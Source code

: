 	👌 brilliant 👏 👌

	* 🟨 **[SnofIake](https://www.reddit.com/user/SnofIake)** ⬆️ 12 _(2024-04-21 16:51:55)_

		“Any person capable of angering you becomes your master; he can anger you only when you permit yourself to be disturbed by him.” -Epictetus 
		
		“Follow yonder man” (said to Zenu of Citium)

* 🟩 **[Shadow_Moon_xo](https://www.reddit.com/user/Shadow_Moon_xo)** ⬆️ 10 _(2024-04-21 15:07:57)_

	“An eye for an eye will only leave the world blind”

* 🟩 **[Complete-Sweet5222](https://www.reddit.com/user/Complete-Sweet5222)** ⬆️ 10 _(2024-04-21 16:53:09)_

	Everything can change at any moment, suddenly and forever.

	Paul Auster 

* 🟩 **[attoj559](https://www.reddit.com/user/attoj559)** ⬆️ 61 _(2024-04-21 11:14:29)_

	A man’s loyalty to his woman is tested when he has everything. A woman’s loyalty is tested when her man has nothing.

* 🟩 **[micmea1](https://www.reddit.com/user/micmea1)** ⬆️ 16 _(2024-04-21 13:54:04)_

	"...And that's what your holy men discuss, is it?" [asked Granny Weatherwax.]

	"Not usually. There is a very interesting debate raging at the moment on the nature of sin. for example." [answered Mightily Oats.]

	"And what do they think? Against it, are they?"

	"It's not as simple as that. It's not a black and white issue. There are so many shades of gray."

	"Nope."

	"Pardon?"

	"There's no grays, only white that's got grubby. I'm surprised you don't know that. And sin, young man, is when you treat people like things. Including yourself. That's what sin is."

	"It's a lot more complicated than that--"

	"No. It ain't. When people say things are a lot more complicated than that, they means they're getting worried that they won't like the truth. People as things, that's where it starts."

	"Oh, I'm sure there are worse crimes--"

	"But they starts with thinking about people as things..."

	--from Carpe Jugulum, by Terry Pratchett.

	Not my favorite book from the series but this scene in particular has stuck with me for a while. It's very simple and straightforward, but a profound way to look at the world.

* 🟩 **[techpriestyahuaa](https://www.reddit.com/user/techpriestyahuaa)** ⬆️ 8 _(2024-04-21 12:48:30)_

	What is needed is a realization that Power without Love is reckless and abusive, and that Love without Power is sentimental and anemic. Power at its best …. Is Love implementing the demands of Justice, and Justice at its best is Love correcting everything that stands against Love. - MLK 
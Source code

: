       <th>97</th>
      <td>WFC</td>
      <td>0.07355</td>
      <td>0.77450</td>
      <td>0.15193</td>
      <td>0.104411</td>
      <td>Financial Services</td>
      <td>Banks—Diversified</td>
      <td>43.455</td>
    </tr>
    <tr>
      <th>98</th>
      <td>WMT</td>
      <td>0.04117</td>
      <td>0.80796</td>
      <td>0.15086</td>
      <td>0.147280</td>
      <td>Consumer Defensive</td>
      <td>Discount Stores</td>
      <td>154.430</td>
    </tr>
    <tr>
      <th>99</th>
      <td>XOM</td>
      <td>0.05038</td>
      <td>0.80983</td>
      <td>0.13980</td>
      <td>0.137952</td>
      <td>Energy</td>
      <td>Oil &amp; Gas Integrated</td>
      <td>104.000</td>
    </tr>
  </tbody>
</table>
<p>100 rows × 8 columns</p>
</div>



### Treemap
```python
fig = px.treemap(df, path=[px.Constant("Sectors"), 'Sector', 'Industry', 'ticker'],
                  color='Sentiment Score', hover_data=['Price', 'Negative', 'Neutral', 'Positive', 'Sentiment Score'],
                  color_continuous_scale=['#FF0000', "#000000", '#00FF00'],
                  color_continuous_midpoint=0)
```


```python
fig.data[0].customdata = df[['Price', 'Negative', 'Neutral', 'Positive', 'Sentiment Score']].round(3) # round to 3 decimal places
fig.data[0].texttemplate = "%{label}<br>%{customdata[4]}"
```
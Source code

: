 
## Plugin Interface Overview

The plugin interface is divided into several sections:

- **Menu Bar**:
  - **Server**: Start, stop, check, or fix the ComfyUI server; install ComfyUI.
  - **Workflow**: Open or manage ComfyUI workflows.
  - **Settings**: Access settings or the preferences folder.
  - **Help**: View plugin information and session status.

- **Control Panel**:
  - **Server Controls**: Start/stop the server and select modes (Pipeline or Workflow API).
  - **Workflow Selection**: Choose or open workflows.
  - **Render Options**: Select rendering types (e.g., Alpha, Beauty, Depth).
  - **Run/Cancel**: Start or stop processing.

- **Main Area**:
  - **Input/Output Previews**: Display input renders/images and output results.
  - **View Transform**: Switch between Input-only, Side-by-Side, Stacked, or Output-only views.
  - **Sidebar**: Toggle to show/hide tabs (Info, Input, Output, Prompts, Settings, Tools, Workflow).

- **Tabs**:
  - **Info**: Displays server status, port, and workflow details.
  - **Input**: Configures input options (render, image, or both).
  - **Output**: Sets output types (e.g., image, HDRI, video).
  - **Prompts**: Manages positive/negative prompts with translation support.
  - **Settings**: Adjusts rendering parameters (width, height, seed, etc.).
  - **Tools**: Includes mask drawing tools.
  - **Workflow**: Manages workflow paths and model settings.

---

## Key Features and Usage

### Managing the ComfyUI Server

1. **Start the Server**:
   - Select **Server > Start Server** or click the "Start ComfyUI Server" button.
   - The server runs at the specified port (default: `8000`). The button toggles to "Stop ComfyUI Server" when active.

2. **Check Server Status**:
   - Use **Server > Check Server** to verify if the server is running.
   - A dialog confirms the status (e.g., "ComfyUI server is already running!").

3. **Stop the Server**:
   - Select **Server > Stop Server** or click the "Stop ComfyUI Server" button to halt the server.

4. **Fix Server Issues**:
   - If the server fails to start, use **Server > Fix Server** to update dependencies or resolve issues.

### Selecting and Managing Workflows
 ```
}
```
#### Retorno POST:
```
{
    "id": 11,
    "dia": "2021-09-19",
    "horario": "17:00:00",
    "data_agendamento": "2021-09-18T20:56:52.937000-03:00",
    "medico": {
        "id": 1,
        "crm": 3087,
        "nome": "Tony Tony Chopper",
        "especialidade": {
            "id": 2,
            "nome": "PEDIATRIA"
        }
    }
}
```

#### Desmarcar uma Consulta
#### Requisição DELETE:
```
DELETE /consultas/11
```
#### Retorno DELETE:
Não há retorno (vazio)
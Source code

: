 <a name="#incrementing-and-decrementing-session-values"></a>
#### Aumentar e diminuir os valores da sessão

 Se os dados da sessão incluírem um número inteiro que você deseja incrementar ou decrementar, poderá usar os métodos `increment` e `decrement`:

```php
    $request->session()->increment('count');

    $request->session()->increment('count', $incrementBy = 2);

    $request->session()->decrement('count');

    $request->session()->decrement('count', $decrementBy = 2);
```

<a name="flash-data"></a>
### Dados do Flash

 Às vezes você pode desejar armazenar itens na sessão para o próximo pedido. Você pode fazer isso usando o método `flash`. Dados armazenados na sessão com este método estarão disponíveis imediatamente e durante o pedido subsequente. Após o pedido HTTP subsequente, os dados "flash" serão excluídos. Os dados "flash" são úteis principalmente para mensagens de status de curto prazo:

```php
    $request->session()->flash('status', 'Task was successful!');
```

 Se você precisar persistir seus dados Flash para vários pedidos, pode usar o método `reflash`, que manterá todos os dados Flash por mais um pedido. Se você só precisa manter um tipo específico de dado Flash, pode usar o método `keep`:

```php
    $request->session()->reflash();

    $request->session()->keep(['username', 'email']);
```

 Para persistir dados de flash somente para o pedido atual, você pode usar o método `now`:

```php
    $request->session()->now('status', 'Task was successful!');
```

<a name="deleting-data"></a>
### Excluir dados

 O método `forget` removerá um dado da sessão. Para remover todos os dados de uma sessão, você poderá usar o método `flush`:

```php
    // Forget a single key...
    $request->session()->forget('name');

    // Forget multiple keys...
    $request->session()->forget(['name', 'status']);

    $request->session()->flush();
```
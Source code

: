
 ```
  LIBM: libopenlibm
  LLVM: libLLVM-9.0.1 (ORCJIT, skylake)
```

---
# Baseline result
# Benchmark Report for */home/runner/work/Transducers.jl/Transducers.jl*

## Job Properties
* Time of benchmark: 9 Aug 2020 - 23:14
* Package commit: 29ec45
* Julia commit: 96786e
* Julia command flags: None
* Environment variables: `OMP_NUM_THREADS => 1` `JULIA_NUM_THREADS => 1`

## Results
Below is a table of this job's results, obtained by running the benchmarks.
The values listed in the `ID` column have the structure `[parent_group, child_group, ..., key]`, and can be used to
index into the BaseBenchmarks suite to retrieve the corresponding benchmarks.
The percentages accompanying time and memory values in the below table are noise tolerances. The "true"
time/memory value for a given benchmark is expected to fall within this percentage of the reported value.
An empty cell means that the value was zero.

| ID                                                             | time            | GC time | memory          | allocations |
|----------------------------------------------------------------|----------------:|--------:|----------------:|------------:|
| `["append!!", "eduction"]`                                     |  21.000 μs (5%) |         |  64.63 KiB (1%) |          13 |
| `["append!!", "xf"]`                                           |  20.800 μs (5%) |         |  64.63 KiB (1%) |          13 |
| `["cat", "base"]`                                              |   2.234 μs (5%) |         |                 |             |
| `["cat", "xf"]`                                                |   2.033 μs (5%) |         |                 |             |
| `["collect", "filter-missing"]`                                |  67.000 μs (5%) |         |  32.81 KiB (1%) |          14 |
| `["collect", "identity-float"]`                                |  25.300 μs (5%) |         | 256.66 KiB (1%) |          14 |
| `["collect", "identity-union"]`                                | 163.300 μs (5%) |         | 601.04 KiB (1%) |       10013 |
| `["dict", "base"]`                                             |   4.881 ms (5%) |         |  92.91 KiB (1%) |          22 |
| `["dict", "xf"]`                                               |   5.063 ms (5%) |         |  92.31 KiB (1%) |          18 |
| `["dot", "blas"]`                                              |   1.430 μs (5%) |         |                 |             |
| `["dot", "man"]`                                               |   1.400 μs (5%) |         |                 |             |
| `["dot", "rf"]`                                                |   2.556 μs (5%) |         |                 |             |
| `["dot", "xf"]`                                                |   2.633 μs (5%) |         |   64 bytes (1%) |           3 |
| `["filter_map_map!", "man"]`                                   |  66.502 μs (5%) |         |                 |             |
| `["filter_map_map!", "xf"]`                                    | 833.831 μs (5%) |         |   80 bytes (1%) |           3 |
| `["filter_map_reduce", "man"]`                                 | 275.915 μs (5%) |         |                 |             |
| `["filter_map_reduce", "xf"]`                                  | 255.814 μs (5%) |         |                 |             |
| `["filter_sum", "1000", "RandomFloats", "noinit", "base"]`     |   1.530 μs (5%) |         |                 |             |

^^^^

▶ Prompt: With the line holding "<td>0.05038</td>" as the first and the line holding "- **Input/Output Previews**: Display" as the last, set down that range of the entries above exactly, and nothing else.

▶ Exercise answer:
      <td>0.05038</td>
      <td>0.80983</td>
      <td>0.13980</td>
      <td>0.137952</td>
      <td>Energy</td>
      <td>Oil &amp; Gas Integrated</td>
      <td>104.000</td>
    </tr>
  </tbody>
</table>
<p>100 rows × 8 columns</p>
</div>



### Treemap
```python
fig = px.treemap(df, path=[px.Constant("Sectors"), 'Sector', 'Industry', 'ticker'],
                  color='Sentiment Score', hover_data=['Price', 'Negative', 'Neutral', 'Positive', 'Sentiment Score'],
                  color_continuous_scale=['#FF0000', "#000000", '#00FF00'],
                  color_continuous_midpoint=0)
```


```python
fig.data[0].customdata = df[['Price', 'Negative', 'Neutral', 'Positive', 'Sentiment Score']].round(3) # round to 3 decimal places
fig.data[0].texttemplate = "%{label}<br>%{customdata[4]}"
```
Source code

: 
## Plugin Interface Overview

The plugin interface is divided into several sections:

- **Menu Bar**:
  - **Server**: Start, stop, check, or fix the ComfyUI server; install ComfyUI.
  - **Workflow**: Open or manage ComfyUI workflows.
  - **Settings**: Access settings or the preferences folder.
  - **Help**: View plugin information and session status.

- **Control Panel**:
  - **Server Controls**: Start/stop the server and select modes (Pipeline or Workflow API).
  - **Workflow Selection**: Choose or open workflows.
  - **Render Options**: Select rendering types (e.g., Alpha, Beauty, Depth).
  - **Run/Cancel**: Start or stop processing.

- **Main Area**:
  - **Input/Output Previews**: Display input renders/images and output results.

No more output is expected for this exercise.